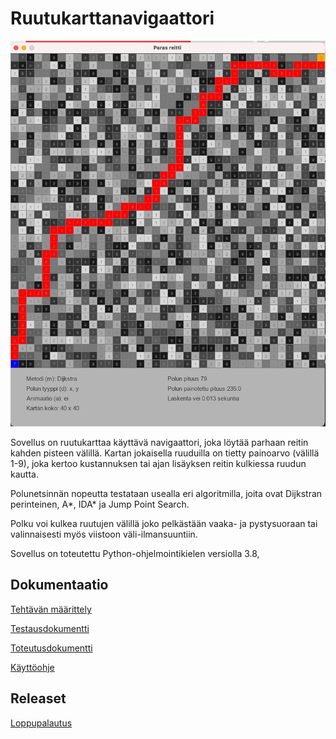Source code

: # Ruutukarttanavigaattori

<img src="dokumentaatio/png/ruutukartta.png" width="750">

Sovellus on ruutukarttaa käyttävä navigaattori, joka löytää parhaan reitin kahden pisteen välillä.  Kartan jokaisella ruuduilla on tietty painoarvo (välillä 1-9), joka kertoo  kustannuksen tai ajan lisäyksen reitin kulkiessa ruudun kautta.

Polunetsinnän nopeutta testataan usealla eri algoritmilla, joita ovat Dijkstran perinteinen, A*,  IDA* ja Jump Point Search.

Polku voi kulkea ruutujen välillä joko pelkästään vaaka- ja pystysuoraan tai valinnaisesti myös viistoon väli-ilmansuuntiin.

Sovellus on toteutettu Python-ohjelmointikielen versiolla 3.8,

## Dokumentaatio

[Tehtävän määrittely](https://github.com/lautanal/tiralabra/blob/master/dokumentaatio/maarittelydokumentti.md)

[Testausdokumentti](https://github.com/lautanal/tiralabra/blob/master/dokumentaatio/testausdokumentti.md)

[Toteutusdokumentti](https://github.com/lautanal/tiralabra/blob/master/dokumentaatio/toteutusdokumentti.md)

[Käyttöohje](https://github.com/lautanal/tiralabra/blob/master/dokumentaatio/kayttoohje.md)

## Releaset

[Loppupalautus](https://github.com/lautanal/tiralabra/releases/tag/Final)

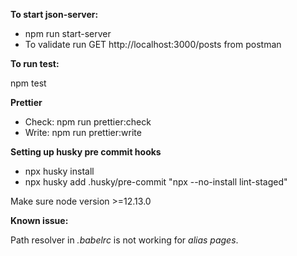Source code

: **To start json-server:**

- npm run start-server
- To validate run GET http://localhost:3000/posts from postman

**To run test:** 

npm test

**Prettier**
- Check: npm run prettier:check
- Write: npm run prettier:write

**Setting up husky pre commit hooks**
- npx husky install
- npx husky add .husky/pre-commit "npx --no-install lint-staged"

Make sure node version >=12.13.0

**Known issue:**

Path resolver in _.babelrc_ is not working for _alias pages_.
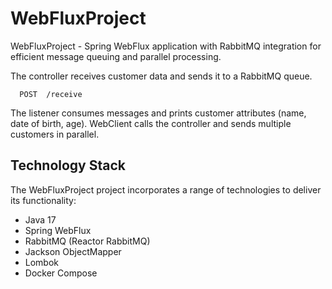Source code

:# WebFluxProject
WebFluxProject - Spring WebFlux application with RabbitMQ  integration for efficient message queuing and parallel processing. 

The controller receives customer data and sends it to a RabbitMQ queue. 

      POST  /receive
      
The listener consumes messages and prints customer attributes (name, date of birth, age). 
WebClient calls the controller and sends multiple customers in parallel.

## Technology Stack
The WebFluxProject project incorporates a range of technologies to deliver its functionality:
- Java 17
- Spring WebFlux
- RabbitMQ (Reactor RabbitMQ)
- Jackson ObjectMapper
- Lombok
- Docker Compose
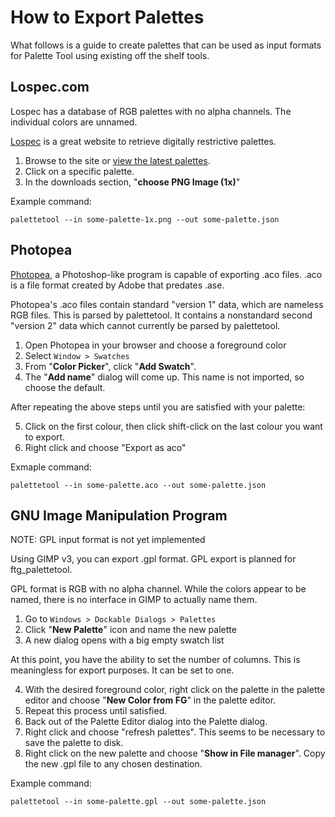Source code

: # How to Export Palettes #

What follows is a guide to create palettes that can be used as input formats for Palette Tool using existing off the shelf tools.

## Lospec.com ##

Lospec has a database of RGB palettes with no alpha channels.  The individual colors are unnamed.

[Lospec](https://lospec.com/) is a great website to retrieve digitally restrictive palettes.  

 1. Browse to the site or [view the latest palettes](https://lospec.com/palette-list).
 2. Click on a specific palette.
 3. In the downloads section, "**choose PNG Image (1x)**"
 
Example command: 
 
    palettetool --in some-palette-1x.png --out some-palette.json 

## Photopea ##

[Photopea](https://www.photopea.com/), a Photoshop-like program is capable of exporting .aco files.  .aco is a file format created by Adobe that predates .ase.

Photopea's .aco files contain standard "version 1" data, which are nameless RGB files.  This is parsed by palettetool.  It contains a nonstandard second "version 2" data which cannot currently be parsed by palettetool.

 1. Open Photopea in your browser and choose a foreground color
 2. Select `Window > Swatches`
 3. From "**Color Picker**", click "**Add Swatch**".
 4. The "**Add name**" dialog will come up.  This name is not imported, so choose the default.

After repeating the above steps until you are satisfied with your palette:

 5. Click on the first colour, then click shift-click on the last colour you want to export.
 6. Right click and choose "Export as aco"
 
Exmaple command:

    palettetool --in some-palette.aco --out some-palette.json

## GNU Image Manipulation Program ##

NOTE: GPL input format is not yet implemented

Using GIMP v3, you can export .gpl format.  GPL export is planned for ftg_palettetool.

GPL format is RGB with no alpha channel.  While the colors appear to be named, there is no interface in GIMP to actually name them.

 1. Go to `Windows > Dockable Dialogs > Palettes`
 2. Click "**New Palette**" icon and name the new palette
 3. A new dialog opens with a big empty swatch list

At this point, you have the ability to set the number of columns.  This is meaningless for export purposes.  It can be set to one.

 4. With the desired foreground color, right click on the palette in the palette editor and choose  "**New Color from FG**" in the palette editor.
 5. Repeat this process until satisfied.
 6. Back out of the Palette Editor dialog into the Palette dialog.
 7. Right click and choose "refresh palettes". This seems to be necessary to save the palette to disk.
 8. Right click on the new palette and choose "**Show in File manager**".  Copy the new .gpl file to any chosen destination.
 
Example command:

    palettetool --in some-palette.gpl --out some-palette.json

#####

= ABOUT THIS TASK =
Output the whole listing again, exactly, without its pictures.

= RESULT OF THIS EXERCISE =
Source code

: # Ruutukarttanavigaattori

<img src="dokumentaatio/png/ruutukartta.png" width="750">

Sovellus on ruutukarttaa käyttävä navigaattori, joka löytää parhaan reitin kahden pisteen välillä.  Kartan jokaisella ruuduilla on tietty painoarvo (välillä 1-9), joka kertoo  kustannuksen tai ajan lisäyksen reitin kulkiessa ruudun kautta.

Polunetsinnän nopeutta testataan usealla eri algoritmilla, joita ovat Dijkstran perinteinen, A*,  IDA* ja Jump Point Search.

Polku voi kulkea ruutujen välillä joko pelkästään vaaka- ja pystysuoraan tai valinnaisesti myös viistoon väli-ilmansuuntiin.

Sovellus on toteutettu Python-ohjelmointikielen versiolla 3.8,

## Dokumentaatio

[Tehtävän määrittely](https://github.com/lautanal/tiralabra/blob/master/dokumentaatio/maarittelydokumentti.md)

[Testausdokumentti](https://github.com/lautanal/tiralabra/blob/master/dokumentaatio/testausdokumentti.md)

[Toteutusdokumentti](https://github.com/lautanal/tiralabra/blob/master/dokumentaatio/toteutusdokumentti.md)

[Käyttöohje](https://github.com/lautanal/tiralabra/blob/master/dokumentaatio/kayttoohje.md)

## Releaset

[Loppupalautus](https://github.com/lautanal/tiralabra/releases/tag/Final)

Source code

: **To start json-server:**

- npm run start-server
- To validate run GET http://localhost:3000/posts from postman

**To run test:** 

npm test

**Prettier**
- Check: npm run prettier:check
- Write: npm run prettier:write

**Setting up husky pre commit hooks**
- npx husky install
- npx husky add .husky/pre-commit "npx --no-install lint-staged"

Make sure node version >=12.13.0

**Known issue:**

Path resolver in _.babelrc_ is not working for _alias pages_.
Source code

:# WebFluxProject
WebFluxProject - Spring WebFlux application with RabbitMQ  integration for efficient message queuing and parallel processing. 

The controller receives customer data and sends it to a RabbitMQ queue. 

      POST  /receive
      
The listener consumes messages and prints customer attributes (name, date of birth, age). 
WebClient calls the controller and sends multiple customers in parallel.

## Technology Stack
The WebFluxProject project incorporates a range of technologies to deliver its functionality:
- Java 17
- Spring WebFlux
- RabbitMQ (Reactor RabbitMQ)
- Jackson ObjectMapper
- Lombok
- Docker Compose
Source code

: # How to Export Palettes #

What follows is a guide to create palettes that can be used as input formats for Palette Tool using existing off the shelf tools.

## Lospec.com ##

Lospec has a database of RGB palettes with no alpha channels.  The individual colors are unnamed.

[Lospec](https://lospec.com/) is a great website to retrieve digitally restrictive palettes.  

 1. Browse to the site or [view the latest palettes](https://lospec.com/palette-list).
 2. Click on a specific palette.
 3. In the downloads section, "**choose PNG Image (1x)**"
 
Example command: 
 
    palettetool --in some-palette-1x.png --out some-palette.json 

## Photopea ##

[Photopea](https://www.photopea.com/), a Photoshop-like program is capable of exporting .aco files.  .aco is a file format created by Adobe that predates .ase.

Photopea's .aco files contain standard "version 1" data, which are nameless RGB files.  This is parsed by palettetool.  It contains a nonstandard second "version 2" data which cannot currently be parsed by palettetool.

 1. Open Photopea in your browser and choose a foreground color
 2. Select `Window > Swatches`
 3. From "**Color Picker**", click "**Add Swatch**".
 4. The "**Add name**" dialog will come up.  This name is not imported, so choose the default.

After repeating the above steps until you are satisfied with your palette:

 5. Click on the first colour, then click shift-click on the last colour you want to export.
 6. Right click and choose "Export as aco"
 
Exmaple command:

    palettetool --in some-palette.aco --out some-palette.json

## GNU Image Manipulation Program ##

NOTE: GPL input format is not yet implemented

Using GIMP v3, you can export .gpl format.  GPL export is planned for ftg_palettetool.

GPL format is RGB with no alpha channel.  While the colors appear to be named, there is no interface in GIMP to actually name them.

 1. Go to `Windows > Dockable Dialogs > Palettes`
 2. Click "**New Palette**" icon and name the new palette
 3. A new dialog opens with a big empty swatch list

At this point, you have the ability to set the number of columns.  This is meaningless for export purposes.  It can be set to one.

 4. With the desired foreground color, right click on the palette in the palette editor and choose  "**New Color from FG**" in the palette editor.
 5. Repeat this process until satisfied.
 6. Back out of the Palette Editor dialog into the Palette dialog.
 7. Right click and choose "refresh palettes". This seems to be necessary to save the palette to disk.
 8. Right click on the new palette and choose "**Show in File manager**".  Copy the new .gpl file to any chosen destination.
 
Example command:

    palettetool --in some-palette.gpl --out some-palette.json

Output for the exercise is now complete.